My Report to Congress

I was asked to compile a list of all the prisoners in the DC jails under my jurisdiction, including how long they were to be incarcerated and who made the arrest. My report showed that there were 187 prisoners and 51 runaway slaves.

Mr. Lincoln and Congress met to consider the surrender of Slidell and Mason from the Trent affair. And Mr. Lincoln authorized the purchase of 10,000 Spencer repeating rifles for the Union army.

Mr. Lincoln discussed my participation as a host for the party he and Mrs. Lincoln were hosting on January 1 at the White House.

Friday, December 23, 2011

Submission of a question to the senate

At the president's insistence, I offered the following letter to the Senate for their consideration.
"In obedience to the resolution of your Honorable body, a copy of which accompanies this, I have the honor to state that since I have held the office of Marshal of the District of Columbia, three persons claimed to be slaves, have been admitted into the jail of said District on the requests, respectively, of the persons claiming to be their owners; that this has been acquiesced in by me, upon an old and uniform custom here, based as I supposed upon some valid law, but of which supposed law I have made no investigation." signed Ward Hill Lamon

President Lincoln signed a bill to increase efficiency of navy. He also signed a bill to raise duty on tea, sugar, coffee, and molasses.

Friday, December 16, 2011

Congress Convenes in Regular Session

For the first time since the war started and following their special session which began on July 4, 1861, Congress convened on December 10, 1861. They heard a report early in session that the Union army, regular and volunteer, navy and marines now numberd 682,971 men.

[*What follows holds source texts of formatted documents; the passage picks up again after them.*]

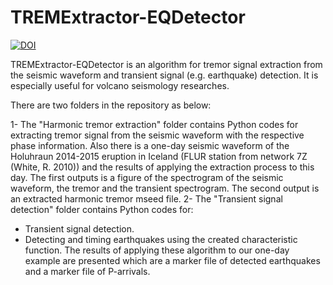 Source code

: # TREMExtractor-EQDetector
[![DOI](https://zenodo.org/badge/490198425.svg)](https://zenodo.org/badge/latestdoi/490198425)

TREMExtractor-EQDetector is an algorithm for tremor signal extraction from the seismic waveform and transient signal (e.g. earthquake) detection. It is especially useful for volcano seismology researches.

There are two folders in the repository as below: 

1- The "Harmonic tremor extraction" folder contains Python codes for extracting tremor signal from the seismic waveform with the respective phase information. Also there is a one-day seismic waveform of the Holuhraun 2014-2015 eruption in Iceland (FLUR station from network 7Z (White, R. 2010)) and the results of applying the extraction process to this day. The first outputs is a figure of the spectrogram of the seismic waveform, the tremor and the transient spectrogram. The second output is an extracted harmonic tremor mseed file.
2- The "Transient signal detection" folder contains Python codes for:
- Transient signal detection.
- Detecting and timing earthquakes using the created characteristic function. The results of applying these algorithm to our one-day example are presented which are a marker file of detected earthquakes and a marker file of P-arrivals.
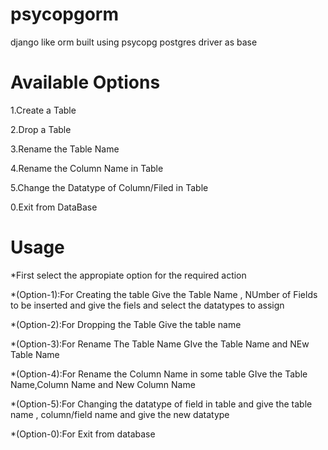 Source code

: # psycopgorm
django like orm built using psycopg postgres driver as base

# Available Options

1.Create a Table 

2.Drop a Table

3.Rename the Table Name

4.Rename the Column Name in Table

5.Change the Datatype of Column/Filed in Table

0.Exit from DataBase

# Usage

*First select the appropiate option for the required action 

*(Option-1):For Creating the table Give the Table Name , NUmber of Fields to be inserted and give the fiels and select the datatypes to assign

*(Option-2):For Dropping the Table Give the table name 

*(Option-3):For Rename The Table Name GIve the Table Name and NEw Table Name

*(Option-4):For Rename the Column Name in some table GIve the Table Name,Column Name and New Column Name 

*(Option-5):For Changing the datatype of field in table and give the table name , column/field name and give the new datatype

*(Option-0):For Exit from database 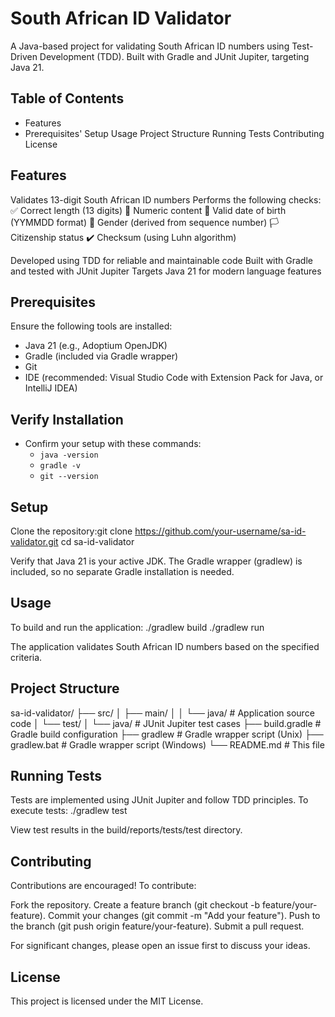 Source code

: # South African ID Validator
A Java-based project for validating South African ID numbers using Test-Driven Development (TDD). Built with Gradle and JUnit Jupiter, targeting Java 21.

## Table of Contents

- Features
- Prerequisites'
Setup
Usage
Project Structure
Running Tests
Contributing
License

## Features

Validates 13-digit South African ID numbers
Performs the following checks:
✅ Correct length (13 digits)
🔢 Numeric content
📅 Valid date of birth (YYMMDD format)
🚻 Gender (derived from sequence number)
🏳️ Citizenship status
✔️ Checksum (using Luhn algorithm)


Developed using TDD for reliable and maintainable code
Built with Gradle and tested with JUnit Jupiter
Targets Java 21 for modern language features

## Prerequisites
Ensure the following tools are installed:
- Java 21 (e.g., Adoptium OpenJDK)
- Gradle (included via Gradle wrapper)
- Git
- IDE (recommended: Visual Studio Code with Extension Pack for Java, or IntelliJ IDEA)

## Verify Installation
- Confirm your setup with these commands:
  - `java -version`
  - `gradle -v`
  - `git --version`

## Setup

Clone the repository:git clone https://github.com/your-username/sa-id-validator.git
cd sa-id-validator


Verify that Java 21 is your active JDK.
The Gradle wrapper (gradlew) is included, so no separate Gradle installation is needed.

## Usage
To build and run the application:
./gradlew build
./gradlew run

The application validates South African ID numbers based on the specified criteria.
## Project Structure
sa-id-validator/
├── src/
│   ├── main/
│   │   └── java/                # Application source code
│   └── test/
│       └── java/                # JUnit Jupiter test cases
├── build.gradle                 # Gradle build configuration
├── gradlew                      # Gradle wrapper script (Unix)
├── gradlew.bat                  # Gradle wrapper script (Windows)
└── README.md                    # This file

## Running Tests
Tests are implemented using JUnit Jupiter and follow TDD principles. To execute tests:
./gradlew test

View test results in the build/reports/tests/test directory.
## Contributing
Contributions are encouraged! To contribute:

Fork the repository.
Create a feature branch (git checkout -b feature/your-feature).
Commit your changes (git commit -m "Add your feature").
Push to the branch (git push origin feature/your-feature).
Submit a pull request.

For significant changes, please open an issue first to discuss your ideas.
## License
This project is licensed under the MIT License.

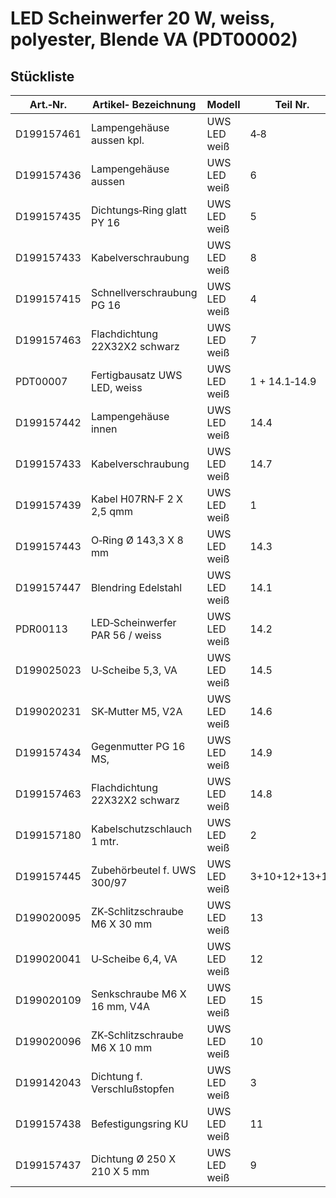 # LED Scheinwerfer 20 W, weiss, polyester, Blende VA (PDT00002)

## Stückliste

|Art.‐Nr.|Artikel‐ Bezeichnung|Modell|Teil Nr.|Menge|Bemerkung|
|---|---|---|---|---|---|
|D199157461|Lampengehäuse aussen kpl.|UWS LED weiß|4‐8|1|*solange Vorrat reicht|
|D199157436|Lampengehäuse aussen|UWS LED weiß|6|1|*solange Vorrat reicht|
|D199157435|Dichtungs‐Ring glatt PY 16|UWS LED weiß|5|1| |
|D199157433|Kabelverschraubung|UWS LED weiß|8|1| |
|D199157415|Schnellverschraubung PG 16|UWS LED weiß|4|1| |
|D199157463|Flachdichtung 22X32X2 schwarz|UWS LED weiß|7|1| |
|PDT00007|Fertigbausatz UWS LED, weiss|UWS LED weiß|1 + 14.1‐14.9|1| |
|D199157442|Lampengehäuse innen|UWS LED weiß|14.4|1|*solange Vorrat reicht|
|D199157433|Kabelverschraubung|UWS LED weiß|14.7|1| |
|D199157439|Kabel H07RN‐F 2 X 2,5 qmm|UWS LED weiß|1|1| |
|D199157443|O‐Ring Ø 143,3 X 8 mm|UWS LED weiß|14.3|1| |
|D199157447|Blendring Edelstahl|UWS LED weiß|14.1|1| |
|PDR00113|LED‐Scheinwerfer PAR 56 / weiss|UWS LED weiß|14.2|1|*solange Vorrat reicht|
|D199025023|U‐Scheibe 5,3, VA|UWS LED weiß|14.5|6| |
|D199020231|SK‐Mutter M5, V2A|UWS LED weiß|14.6|6| |
|D199157434|Gegenmutter PG 16 MS,|UWS LED weiß|14.9|1| |
|D199157463|Flachdichtung 22X32X2 schwarz|UWS LED weiß|14.8|1| |
|D199157180|Kabelschutzschlauch 1 mtr.|UWS LED weiß|2|1| |
|D199157445|Zubehörbeutel f. UWS 300/97|UWS LED weiß|3+10+12+13+15|1| |
|D199020095|ZK‐Schlitzschraube M6 X 30 mm|UWS LED weiß|13|8| |
|D199020041|U‐Scheibe 6,4, VA|UWS LED weiß|12|16| |
|D199020109|Senkschraube M6 X 16 mm, V4A|UWS LED weiß|15|2| |
|D199020096|ZK‐Schlitzschraube M6 X 10 mm|UWS LED weiß|10|2| |
|D199142043|Dichtung f. Verschlußstopfen|UWS LED weiß|3|1| |
|D199157438|Befestigungsring KU|UWS LED weiß|11|1| |
|D199157437|Dichtung Ø 250 X 210 X 5 mm|UWS LED weiß|9|2| |
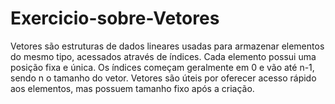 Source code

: # Exercicio-sobre-Vetores
Vetores são estruturas de dados lineares usadas para armazenar elementos  do mesmo tipo, acessados através de índices. Cada elemento possui uma posição fixa e  única. Os índices começam geralmente em 0 e vão até n-1, sendo n o tamanho do vetor. Vetores são úteis por oferecer acesso rápido aos elementos, mas possuem tamanho fixo após a criação.

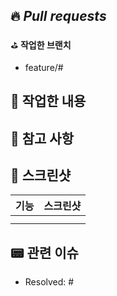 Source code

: ## 🔥 *Pull requests*

⛳️ **작업한 브랜치**
- feature/#

👷 **작업한 내용**
- 

## 🚨 참고 사항

## 📸 스크린샷
|기능|스크린샷|
|:--:|:--:|
||<img src = "">
||<img src = "">

## 📟 관련 이슈
- Resolved: #
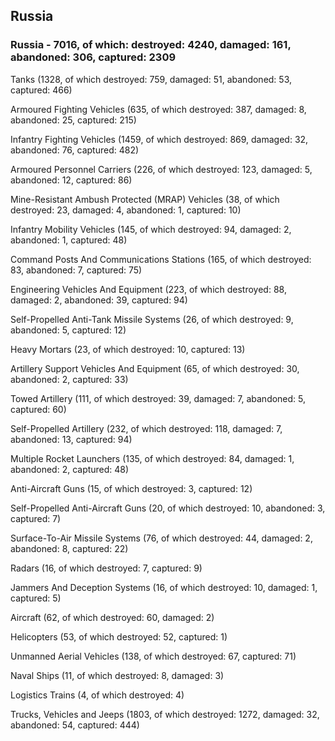 
 
 ## Russia
 
 ### Russia - 7016, of which: destroyed: 4240, damaged: 161, abandoned: 306, captured: 2309

 

 

 Tanks (1328, of which destroyed: 759, damaged: 51, abandoned: 53, captured: 466)

 Armoured Fighting Vehicles (635, of which destroyed: 387, damaged: 8, abandoned: 25, captured: 215)

 Infantry Fighting Vehicles (1459, of which destroyed: 869, damaged: 32, abandoned: 76, captured: 482)

 Armoured Personnel Carriers (226, of which destroyed: 123, damaged: 5, abandoned: 12, captured: 86)

 Mine-Resistant Ambush Protected (MRAP) Vehicles (38, of which destroyed: 23, damaged: 4, abandoned: 1, captured: 10)

 Infantry Mobility Vehicles (145, of which destroyed: 94, damaged: 2, abandoned: 1, captured: 48)

 Command Posts And Communications Stations (165, of which destroyed: 83, abandoned: 7, captured: 75)

 Engineering Vehicles And Equipment (223, of which destroyed: 88, damaged: 2, abandoned: 39, captured: 94)

 Self-Propelled Anti-Tank Missile Systems (26, of which destroyed: 9, abandoned: 5, captured: 12)

 Heavy Mortars (23, of which destroyed: 10, captured: 13)

 Artillery Support Vehicles And Equipment (65, of which destroyed: 30, abandoned: 2, captured: 33)

 Towed Artillery (111, of which destroyed: 39, damaged: 7, abandoned: 5, captured: 60)

 Self-Propelled Artillery (232, of which destroyed: 118, damaged: 7, abandoned: 13, captured: 94)

 Multiple Rocket Launchers (135, of which destroyed: 84, damaged: 1, abandoned: 2, captured: 48)

 Anti-Aircraft Guns (15, of which destroyed: 3, captured: 12)

 Self-Propelled Anti-Aircraft Guns (20, of which destroyed: 10, abandoned: 3, captured: 7)

 Surface-To-Air Missile Systems (76, of which destroyed: 44, damaged: 2, abandoned: 8, captured: 22)

 Radars (16, of which destroyed: 7, captured: 9)

 Jammers And Deception Systems (16, of which destroyed: 10, damaged: 1, captured: 5)

 Aircraft (62, of which destroyed: 60, damaged: 2)

 Helicopters (53, of which destroyed: 52, captured: 1)

 Unmanned Aerial Vehicles (138, of which destroyed: 67, captured: 71)

 Naval Ships (11, of which destroyed: 8, damaged: 3)

 Logistics Trains (4, of which destroyed: 4)

 Trucks, Vehicles and Jeeps (1803, of which destroyed: 1272, damaged: 32, abandoned: 54, captured: 444)

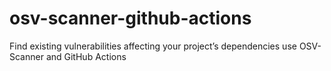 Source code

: # osv-scanner-github-actions
Find existing vulnerabilities affecting your project’s dependencies use OSV-Scanner and GitHub Actions

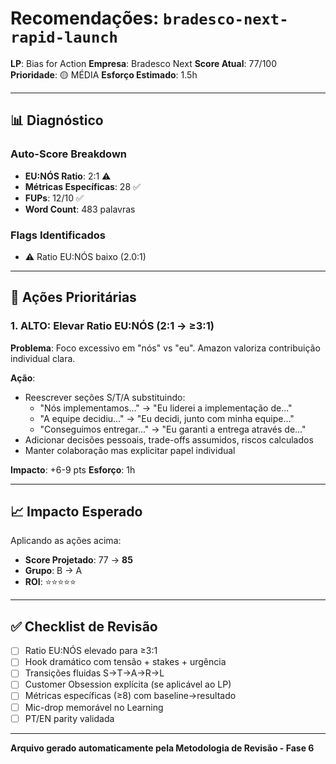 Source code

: # Recomendações: `bradesco-next-rapid-launch`

**LP**: Bias for Action
**Empresa**: Bradesco Next
**Score Atual**: 77/100
**Prioridade**: 🟡 MÉDIA
**Esforço Estimado**: 1.5h

---

## 📊 Diagnóstico

### Auto-Score Breakdown
- **EU:NÓS Ratio**: 2:1 ⚠️
- **Métricas Específicas**: 28 ✅
- **FUPs**: 12/10 ✅
- **Word Count**: 483 palavras

### Flags Identificados
- ⚠️ Ratio EU:NÓS baixo (2.0:1)

---

## 🎯 Ações Prioritárias


### 1. ALTO: Elevar Ratio EU:NÓS (2:1 → ≥3:1)

**Problema**: Foco excessivo em "nós" vs "eu". Amazon valoriza contribuição individual clara.

**Ação**:
- Reescrever seções S/T/A substituindo:
  - "Nós implementamos..." → "Eu liderei a implementação de..."
  - "A equipe decidiu..." → "Eu decidi, junto com minha equipe..."
  - "Conseguimos entregar..." → "Eu garanti a entrega através de..."
- Adicionar decisões pessoais, trade-offs assumidos, riscos calculados
- Manter colaboração mas explicitar papel individual

**Impacto**: +6-9 pts
**Esforço**: 1h


---

## 📈 Impacto Esperado

Aplicando as ações acima:
- **Score Projetado**: 77 → **85**
- **Grupo**: B → A
- **ROI**: ⭐⭐⭐⭐⭐

---

## ✅ Checklist de Revisão

- [ ] Ratio EU:NÓS elevado para ≥3:1
- [ ] Hook dramático com tensão + stakes + urgência
- [ ] Transições fluidas S→T→A→R→L
- [ ] Customer Obsession explícita (se aplicável ao LP)
- [ ] Métricas específicas (≥8) com baseline→resultado
- [ ] Mic-drop memorável no Learning
- [ ] PT/EN parity validada

---

**Arquivo gerado automaticamente pela Metodologia de Revisão - Fase 6**
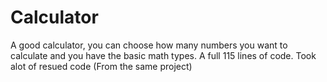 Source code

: # Calculator
A good calculator, you can choose how many numbers you want to calculate and you have the basic math types.
A full 115 lines of code.
Took alot of resued code (From the same project)
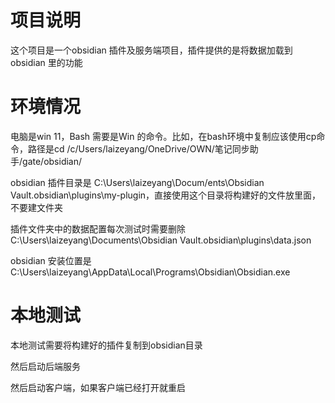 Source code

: # 项目说明

这个项目是一个obsidian 插件及服务端项目，插件提供的是将数据加载到obsidian 里的功能

# 环境情况

电脑是win 11，Bash 需要是Win 的命令。比如，在bash环境中复制应该使用cp命令，路径是cd /c/Users/laizeyang/OneDrive/OWN/笔记同步助手/gate/obsidian/

obsidian 插件目录是 C:\Users\laizeyang\Docum/ents\Obsidian Vault\.obsidian\plugins\my-plugin，直接使用这个目录将构建好的文件放里面，不要建文件夹

插件文件夹中的数据配置每次测试时需要删除 C:\Users\laizeyang\Documents\Obsidian Vault\.obsidian\plugins\data.json

obsidian 安装位置是C:\Users\laizeyang\AppData\Local\Programs\Obsidian\Obsidian.exe

# 本地测试

本地测试需要将构建好的插件复制到obsidian目录

然后启动后端服务

然后启动客户端，如果客户端已经打开就重启
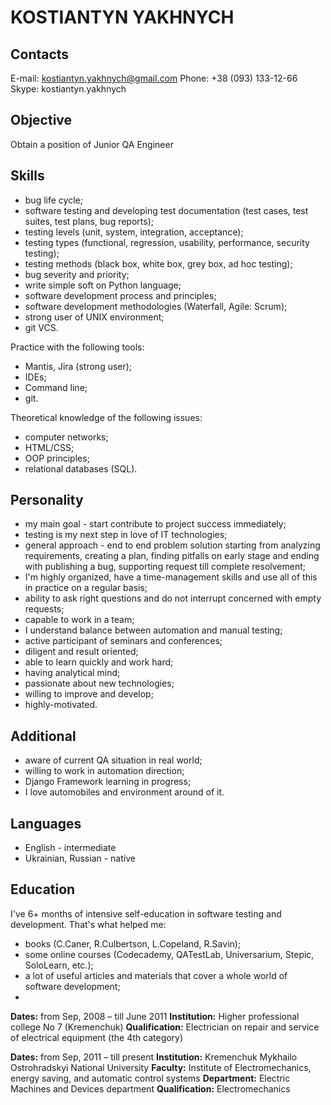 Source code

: KOSTIANTYN YAKHNYCH
===================

Contacts
--------

E-mail: kostiantyn.yakhnych@gmail.com
Phone: +38 (093) 133-12-66
Skype: kostiantyn.yakhnych

Objective
---------

Obtain a position of Junior QA Engineer

Skills
------

- bug life cycle;
- software testing and developing test documentation (test cases, test suites, test plans, bug reports);
- testing levels (unit, system, integration, acceptance);
- testing types (functional, regression, usability, performance, security testing);
- testing methods (black box, white box, grey box, ad hoc testing);
- bug severity and priority;
- write simple soft on Python language;
- software development process and principles;
- software development methodologies (Waterfall, Agile: Scrum);
- strong user of UNIX environment;
- git VCS.

Practice with the following tools:
- Mantis, Jira (strong user);
- IDEs;
- Command line;
- git.


Theoretical knowledge of the following issues:
- computer networks;
- HTML/CSS;
- OOP principles;
- relational databases (SQL).

Personality
-----------

- my main goal - start contribute to project success immediately;
- testing is my next step in love of IT technologies;
- general approach - end to end problem solution starting from analyzing requirements, creating a plan, finding pitfalls on early stage and ending with publishing a bug, supporting request till complete resolvement;
- I'm highly organized, have a time-management skills and use all of this in practice on a regular basis;
- ability to ask right questions and do not interrupt concerned with empty requests;
- capable to work in a team;
- I understand balance between automation and manual testing;
- active participant of seminars and conferences;
- diligent and result oriented;
- able to learn quickly and work hard;
- having analytical mind;
- passionate about new technologies;
- willing to improve and develop;
- highly-motivated.

Additional
----------

- aware of current QA situation in real world;
- willing to work in automation direction;
- Django Framework learning in progress;
- I love automobiles and environment around of it.

Languages
---------

- English - intermediate
- Ukrainian, Russian - native

Education
---------
I've 6+ months of intensive self-education in software testing and development.
That's what helped me:
- books (C.Caner, R.Culbertson, L.Copeland, R.Savin);
- some online courses (Codecademy, QATestLab, Universarium, Stepic, SoloLearn, etc.);
- a lot of useful articles and materials that cover a whole world of software development;
- 

**Dates:** from Sep, 2008 – till June 2011
**Institution:** Higher professional college No 7 (Kremenchuk)
**Qualification:** Electrician on repair and service of electrical equipment (the 4th category)

**Dates:** from Sep, 2011 – till present
**Institution:** Kremenchuk Mykhailo Ostrohradskyi National University
**Faculty:** Institute of Electromechanics, energy saving, and automatic control systems
**Department:** Electric Machines and Devices department
**Qualification:** Electromechanics








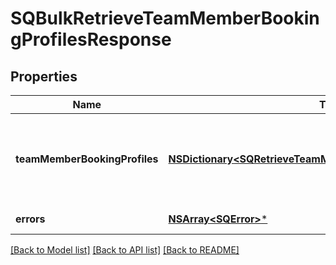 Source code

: # SQBulkRetrieveTeamMemberBookingProfilesResponse

## Properties
Name | Type | Description | Notes
------------ | ------------- | ------------- | -------------
**teamMemberBookingProfiles** | [**NSDictionary&lt;SQRetrieveTeamMemberBookingProfileResponse&gt;***](SQRetrieveTeamMemberBookingProfileResponse.md) | The returned team members&#39; booking profiles, as a map with &#x60;team_member_id&#x60; as the key and [TeamMemberBookingProfile](https://developer.squareup.com/reference/square_2023-10-18/objects/TeamMemberBookingProfile) the value. | [optional] 
**errors** | [**NSArray&lt;SQError&gt;***](SQError.md) | Errors that occurred during the request. | [optional] 

[[Back to Model list]](../README.md#documentation-for-models) [[Back to API list]](../README.md#documentation-for-api-endpoints) [[Back to README]](../README.md)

One of their first votes was to move Mr. Mason and Mr. Slidell, rebel envoys to France and Britain and now incarcerated in Fort Lafayette, to solitary confinement. This was done in retaliation to the Confederate treatment of Colonel Michael Corcoran and Colonel Alfred Wood.

The whole Trent affair, incolving Mason and Slidell, was escalating in the British press.

Friday, December 9, 2011

Lincoln Delivers His Annual State of the Union Message to Congress

On December 3, President Lincoln delivered his annual State of the Union message to Congress. In his message he said "In the midst of unprecedented political troubles we have cause of great gratitude to God for unusual good health and most abundant harvests. You will not be surprised to learn that in the peculiar exigencies of the times our intercourse with foreign nations has been attended with profound solicitude, chiefly turning upon our own domestic affairs.
A disloyal portion of the American people have during the whole year been engaged in an attempt to divide and destroy the Union. A nation which endures factious domestic division is exposed to disrespect abroad, and one party, if not both, is sure sooner or later to invoke foreign intervention.
Nations thus tempted to interfere are not always able to resist the counsels of seeming expediency and ungenerous ambition, although measures adopted under such influences seldom fail to be unfortunate and injurious to those adopting them.

Friday, December 2, 2011

President Lincoln celebrates Thanksgiving in the White House

On Wednesday November 28, the Lincoln's celebrated Thanksgiving in the White House having dinner with his friend Joshua Speed and his wife. The following day President Lincoln read part of his upcoming message to Congress to his cabinet. The message was to be delivered on December 3.

Part of the annual message was published in the New York Herald, prompting and investigation as to who leaked the speech. Henry Wikoff, a European who was a friend of French leader Napoleon, was a suspect, as he had been sent to Washington by the Herald to be a secret correspondent. The president was embarrassed because Wikoff had been seen in close proximity to Mary Lincoln on several occasions.